Inducible phase 2 enzymes constitute a primary line of cellular defense. The oleanane dicyanotriterpenoid 2-cyano-3,12-dioxooleana-1,9(11)-dien-28-onitrile (TP-225) is a very potent inducer of these systems. Topical application of TP-225 to SKH-1 hairless mice increases the levels of NAD(P)H-quinone acceptor oxidoreductase 1 (NQO1) and heme oxygenase 1 (HO-1) and protects against UV radiation-induced dermal thickening. Daily topical treatments of 10 nmol of TP-225 to the backs of mice that were previously subjected to low-level chronic UVB radiation (30 mJ/cm(2)/session, twice a week for 17 weeks), led to 50% reduction in multiplicity of skin tumors. In addition, the total tumor burden of squamous cell carcinomas was reduced by 5.5-fold. The identification of new agents for protection against UV radiation-induced skin cancer and understanding of their mechanism(s) of action is especially important in view of the fact that human skin cancers represent a significant source of increasing morbidity and mortality.

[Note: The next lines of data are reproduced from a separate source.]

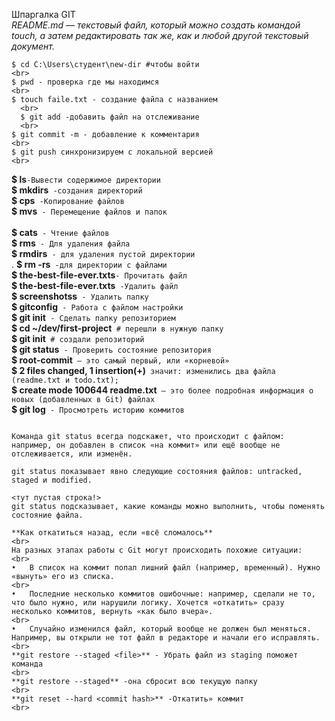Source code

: Шпаргалка GIT
<br>
*README.md — текстовый файл, который можно создать командой touch, а затем редактировать так же, как и любой другой текстовый документ.*
```
$ cd C:\Users\студент\new-dir #чтобы войти
<br>
$ pwd - проверка где мы находимся
<br>
$ touch faile.txt - создание файла с названием
  <br>
  $ git add -добавить файл на отслеживание
  <br>
$ git commit -m - добавление к комментария
<br>
$ git push синхронизируем с локальной версией 
<br>
```
**$ ls**`-Вывести содержимое директории`
<br>
**$ mkdirs**` -создания директорий` 
<br>
**$ cps**` -Копирование файлов` 
<br>
**$ mvs**` - Перемещение файлов и папок`  
<br>
**$ cats**` - Чтение файлов` 
<br>
**$ rms**` - Для удаления файла`
<br>
**$ rmdirs**` - для удаления пустой директории`
<br>.
**$ rm -rs**` -для директории с файлами` 
<br>
**$ the-best-file-ever.txts**` - Прочитать файл `
<br>
**$ the-best-file-ever.txts**` -Удалить файл` 
<br>
**$ screenshotss**` - Удалить папку` 
<br>
**$ gitconfig**` - Работа с файлом настройки`
<br>
**$ git init**` - Сделать папку репозиторием` 
<br>
**$ cd ~/dev/first-project**` # перешли в нужную папку`
<br>
**$ git init**` # создали репозиторий` 
<br>
**$ git status**` - Проверить состояние репозитория` 
<br>
**$ root-commit**` — это самый первый, или «корневой»` 
<br>
**$ 2 files changed, 1 insertion(+)**` значит: изменились два файла (readme.txt и todo.txt);`
<br>
**$ create mode 100644 readme.txt**` — это более подробная информация о новых (добавленных в Git) файлах`
<br>
**$ git log**` - Просмотреть историю коммитов`
<br>
```

Команда git status всегда подскажет, что происходит с файлом: например, он добавлен в список «на коммит» или ещё вообще не отслеживается, или изменён.

git status показывает явно следующие состояния файлов: untracked, staged и modified.

<тут пустая строка!>
git status подсказывает, какие команды можно выполнить, чтобы поменять состояние файла.
```
```
**Как откатиться назад, если «всё сломалось**
<br>
На разных этапах работы с Git могут происходить похожие ситуации:
<br>
•	В список на коммит попал лишний файл (например, временный). Нужно «вынуть» его из списка.
<br>
•	Последние несколько коммитов ошибочные: например, сделали не то, что было нужно, или нарушили логику. Хочется «откатить» сразу несколько коммитов, вернуть «как было вчера».
<br>
•	Случайно изменился файл, который вообще не должен был меняться. Например, вы открыли не тот файл в редакторе и начали его исправлять.
<br>
**git restore --staged <file>** - Убрать файл из staging поможет команда 
<br>
**git restore --staged** -она сбросит всю текущую папку 
<br>
**git reset --hard <commit hash>** -Откатить» коммит 
<br>
```
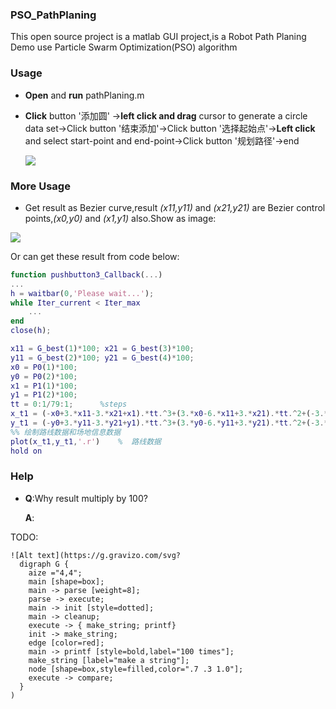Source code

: ### PSO_PathPlaning

This open source project is a matlab GUI project,is a Robot Path Planing Demo use Particle Swarm Optimization(PSO) algorithm

### Usage

- **Open** and **run** pathPlaning.m

- **Click** button '添加圆' ->**left click and drag** cursor to generate a circle data set->Click button '结束添加'->Click button '选择起始点'->**Left click** and select start-point and end-point->Click button '规划路径'->end

  ![](https://git-resources-1258054708.cos.ap-chengdu.myqcloud.com/pathplaning.png)

### More Usage

- Get result as Bezier curve,result *(x11,y11)* and *(x21,y21)* are Bezier control points,*(x0,y0)* and *(x1,y1)* also.Show as image:

![](https://git-resources-1258054708.cos.ap-chengdu.myqcloud.com/bezier_control_points_roughly.png)

Or can get these result from code below:

```matlab
function pushbutton3_Callback(...)
...
h = waitbar(0,'Please wait...');
while Iter_current < Iter_max
    ...
end
close(h);

x11 = G_best(1)*100; x21 = G_best(3)*100;
y11 = G_best(2)*100; y21 = G_best(4)*100;
x0 = P0(1)*100;
y0 = P0(2)*100;
x1 = P1(1)*100;
y1 = P1(2)*100;
tt = 0:1/79:1;		%steps
x_t1 = (-x0+3.*x11-3.*x21+x1).*tt.^3+(3.*x0-6.*x11+3.*x21).*tt.^2+(-3.*x0+3.*x11).*tt+x0;
y_t1 = (-y0+3.*y11-3.*y21+y1).*tt.^3+(3.*y0-6.*y11+3.*y21).*tt.^2+(-3.*y0+3.*y11).*tt+y0;
%% 绘制路线数据和场地信息数据
plot(x_t1,y_t1,'.r')    %  路线数据
hold on
```

### Help

- **Q**:Why result multiply by 100?

  **A**:

TODO: 



```
![Alt text](https://g.gravizo.com/svg?
  digraph G {
    aize ="4,4";
    main [shape=box];
    main -> parse [weight=8];
    parse -> execute;
    main -> init [style=dotted];
    main -> cleanup;
    execute -> { make_string; printf}
    init -> make_string;
    edge [color=red];
    main -> printf [style=bold,label="100 times"];
    make_string [label="make a string"];
    node [shape=box,style=filled,color=".7 .3 1.0"];
    execute -> compare;
  }
)
```

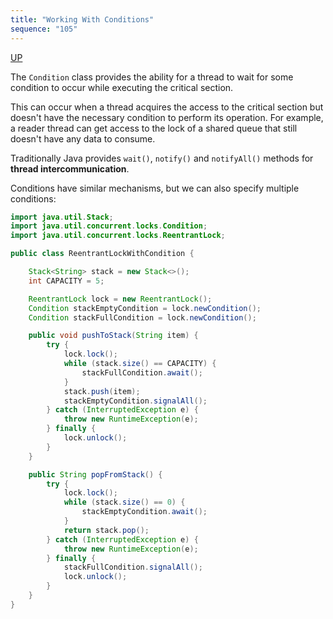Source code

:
 ```yaml
---
title: "Working With Conditions"
sequence: "105"
---
```


[UP](/java-concurrency.html)


The `Condition` class provides the ability for a thread to wait for some condition to occur
while executing the critical section.

This can occur when a thread acquires the access to the critical section
but doesn't have the necessary condition to perform its operation.
For example, a reader thread can get access to the lock of a shared queue
that still doesn't have any data to consume.

Traditionally Java provides `wait()`, `notify()` and `notifyAll()` methods for **thread intercommunication**.

Conditions have similar mechanisms, but we can also specify multiple conditions:

```java
import java.util.Stack;
import java.util.concurrent.locks.Condition;
import java.util.concurrent.locks.ReentrantLock;

public class ReentrantLockWithCondition {

    Stack<String> stack = new Stack<>();
    int CAPACITY = 5;

    ReentrantLock lock = new ReentrantLock();
    Condition stackEmptyCondition = lock.newCondition();
    Condition stackFullCondition = lock.newCondition();

    public void pushToStack(String item) {
        try {
            lock.lock();
            while (stack.size() == CAPACITY) {
                stackFullCondition.await();
            }
            stack.push(item);
            stackEmptyCondition.signalAll();
        } catch (InterruptedException e) {
            throw new RuntimeException(e);
        } finally {
            lock.unlock();
        }
    }

    public String popFromStack() {
        try {
            lock.lock();
            while (stack.size() == 0) {
                stackEmptyCondition.await();
            }
            return stack.pop();
        } catch (InterruptedException e) {
            throw new RuntimeException(e);
        } finally {
            stackFullCondition.signalAll();
            lock.unlock();
        }
    }
}
```
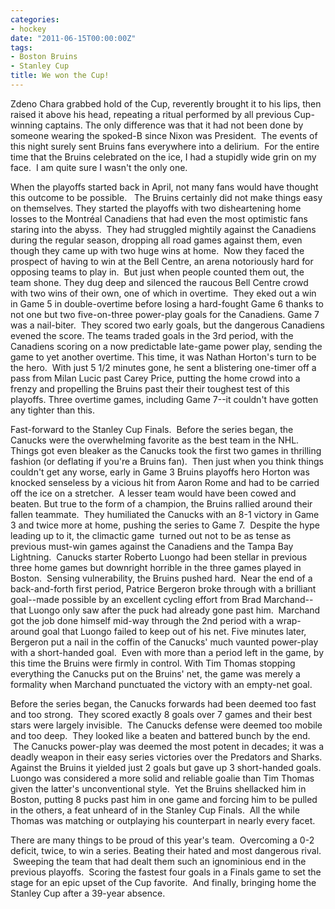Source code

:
 ```yaml
---
categories:
- hockey
date: "2011-06-15T00:00:00Z"
tags:
- Boston Bruins
- Stanley Cup
title: We won the Cup!
---
```

Zdeno Chara grabbed hold of the Cup, reverently brought it to his lips, then raised it above his head, repeating a ritual performed by all previous Cup-winning captains. The only difference was that it had not been done by someone wearing the spoked-B since Nixon was President.  The events of this night surely sent Bruins fans everywhere into a delirium.  For the entire time that the Bruins celebrated on the ice, I had a stupidly wide grin on my face.  I am quite sure I wasn't the only one.

When the playoffs started back in April, not many fans would have thought this outcome to be possible.   The Bruins certainly did not make things easy on themselves. They started the playoffs with two disheartening home losses to the Montréal Canadiens that had even the most optimistic fans staring into the abyss.  They had struggled mightily against the Canadiens during the regular season, dropping all road games against them, even though they came up with two huge wins at home.  Now they faced the prospect of having to win at the Bell Centre, an arena notoriously hard for opposing teams to play in.  But just when people counted them out, the team shone. They dug deep and silenced the raucous Bell Centre crowd with two wins of their own, one of which in overtime.  They eked out a win in Game 5 in double-overtime before losing a hard-fought Game 6 thanks to not one but two five-on-three power-play goals for the Canadiens. Game 7 was a nail-biter.  They scored two early goals, but the dangerous Canadiens evened the score. The teams traded goals in the 3rd period, with the Canadiens scoring on a now predictable late-game power play, sending the game to yet another overtime. This time, it was Nathan Horton's turn to be the hero.  With just 5 1/2 minutes gone, he sent a blistering one-timer off a pass from Milan Lucic past Carey Price, putting the home crowd into a frenzy and propelling the Bruins past their their toughest test of this playoffs. Three overtime games, including Game 7--it couldn't have gotten any tighter than this.

Fast-forward to the Stanley Cup Finals.  Before the series began, the Canucks were the overwhelming favorite as the best team in the NHL.  Things got even bleaker as the Canucks took the first two games in thrilling fashion (or deflating if you're a Bruins fan).   Then just when you think things couldn't get any worse, early in Game 3 Bruins playoffs hero Horton was knocked senseless by a vicious hit  from Aaron Rome and had to be carried off the ice on a stretcher.  A lesser team would have been cowed and beaten. But true to the form of a champion, the Bruins rallied around their fallen teammate.  They humiliated the Canucks with an 8-1 victory in Game 3 and twice more at home, pushing the series to Game 7.  Despite the hype leading up to it, the climactic game  turned out not to be as tense as previous must-win games against the Canadiens and the Tampa Bay Lightning.  Canucks starter Roberto Luongo had been stellar in previous three home games but downright horrible in the three games played in Boston.  Sensing vulnerability, the Bruins pushed hard.  Near the end of a back-and-forth first period, Patrice Bergeron broke through with a brilliant goal--made possible by an excellent cycling effort from Brad Marchand--that Luongo only saw after the puck had already gone past him.  Marchand got the job done himself mid-way through the 2nd period with a wrap-around goal that Luongo failed to keep out of his net. Five minutes later, Bergeron put a nail in the coffin of the Canucks' much vaunted power-play with a short-handed goal.  Even with more than a period left in the game, by this time the Bruins were firmly in control. With Tim Thomas stopping everything the Canucks put on the Bruins' net, the game was merely a formality when Marchand punctuated the victory with an empty-net goal.

Before the series began, the Canucks forwards had been deemed too fast and too strong.  They scored exactly 8 goals over 7 games and their best stars were largely invisible.  The Canucks defense were deemed too mobile and too deep.  They looked like a beaten and battered bunch by the end.  The Canucks power-play was deemed the most potent in decades; it was a deadly weapon in their easy series victories over the Predators and Sharks. Against the Bruins it yielded just 2 goals but gave up 3 short-handed goals. Luongo was considered a more solid and reliable goalie than Tim Thomas given the latter's unconventional style.  Yet the Bruins shellacked him in Boston, putting 8 pucks past him in one game and forcing him to be pulled in the others, a feat unheard of in the Stanley Cup Finals.  All the while Thomas was matching or outplaying his counterpart in nearly every facet.

There are many things to be proud of this year's team.  Overcoming a 0-2 deficit, twice, to win a series. Beating their hated and most dangerous rival.  Sweeping the team that had dealt them such an ignominious end in the previous playoffs.  Scoring the fastest four goals in a Finals game to set the stage for an epic upset of the Cup favorite.  And finally, bringing home the Stanley Cup after a 39-year absence.
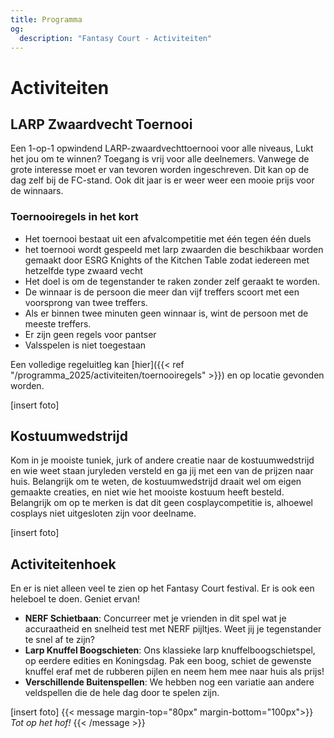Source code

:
 ```yaml
---
title: Programma
og:
  description: "Fantasy Court - Activiteiten"
---
```


# Activiteiten

## LARP Zwaardvecht Toernooi

Een 1-op-1 opwindend LARP-zwaardvechttoernooi voor alle niveaus, Lukt het jou om te winnen? Toegang is vrij voor alle deelnemers. Vanwege de grote interesse moet er van tevoren worden ingeschreven. Dit kan op de dag zelf bij de FC-stand. Ook dit jaar is er weer weer een mooie prijs voor de winnaars.

### Toernooiregels in het kort
 * Het toernooi bestaat uit een afvalcompetitie met één tegen één duels 
 * het toernooi wordt gespeeld met larp zwaarden die beschikbaar worden gemaakt door ESRG Knights of the Kitchen Table zodat iedereen met hetzelfde type zwaard vecht
 * Het doel is om de tegenstander te raken zonder zelf geraakt te worden. 
 * De winnaar is de persoon die meer dan vijf treffers scoort met een voorsprong van twee treffers.
 * Als er binnen twee minuten geen winnaar is, wint de persoon met de meeste treffers.
 * Er zijn geen regels voor pantser
 * Valsspelen is niet toegestaan

Een volledige regeluitleg kan [hier]({{< ref "/programma_2025/activiteiten/toernooiregels" >}}) en op locatie gevonden worden.


[insert foto]

## Kostuumwedstrijd
Kom in je mooiste tuniek, jurk of andere creatie naar de kostuumwedstrijd en wie weet staan juryleden versteld en ga jij met een van de prijzen naar huis. Belangrijk om te weten, de kostuumwedstrijd draait wel om eigen gemaakte creaties, en niet wie het mooiste kostuum heeft besteld. Belangrijk om op te merken is dat dit geen cosplaycompetitie is, alhoewel cosplays niet uitgesloten zijn voor deelname.

[insert foto]

## Activiteitenhoek
En er is niet alleen veel te zien op het Fantasy Court festival. Er is ook een heleboel te doen. Geniet ervan!
- **NERF Schietbaan**: Concurreer met je vrienden in dit spel wat je accuraatheid en snelheid test met NERF pijltjes. Weet jij je tegenstander te snel af te zijn?
- **Larp Knuffel Boogschieten**: Ons klassieke larp knuffelboogschietspel, op eerdere edities en Koningsdag. Pak een boog, schiet de gewenste knuffel eraf met de rubberen pijlen en neem hem mee naar huis als prijs!
- **Verschillende Buitenspellen**: We hebben nog een variatie aan andere veldspellen die de hele dag door te spelen zijn.

[insert foto]
{{< message margin-top="80px" margin-bottom="100px">}}
_Tot op het hof!_
{{< /message >}}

Rapid body weight gain increases the risk of UV radiation-induced skin carcinogenesis in SKH-1 hairless mice

Although it is well known that caloric restriction reduces the risk of chronic diseases including cancer, the role of weight gain in the development of UV light-induced tumors has not, to our knowledge, been investigated. In view of the increase in obesity worldwide, we asked the question whether there is any relationship between body weight gain and skin tumor development. We subjected 3 groups, each composed of 30 SKH-1 hairless female mice, to UV radiation (30 mJ/cm(2), twice weekly for 17 weeks) and observed tumor formation over the ensuing 8 to 13 weeks: group 1 received pelleted diet; group 2 received pellets during the irradiation period and was then switched to powder; and group 3 received powder exclusively. At the end of the experiment, the mean body weight of group 1 was 32.1 +/- 0.5 g, whereas that of groups 2 and 3 was 39.0 +/- 1.5 and 39.5 +/- 1.4 g, respectively. Tumor incidence reached 90% at 8 weeks after completion of irradiation for the animals in group 3 and at 13 weeks for the animals in group 2. Similarly, at 8 weeks after irradiation when all animals of group 3 were euthanized, tumor multiplicity was 0.8, 1.2, and 3.2 for groups 1, 2, and 3, respectively. Thus, in comparison with the mice consuming pellets, the powder-fed mice gained weight more rapidly and developed tumors much faster. Considering the escalating numbers of individuals worldwide who are overweight or obese, our findings provide further impetus for advocating healthier diets and maintenance of constant body weight in adults.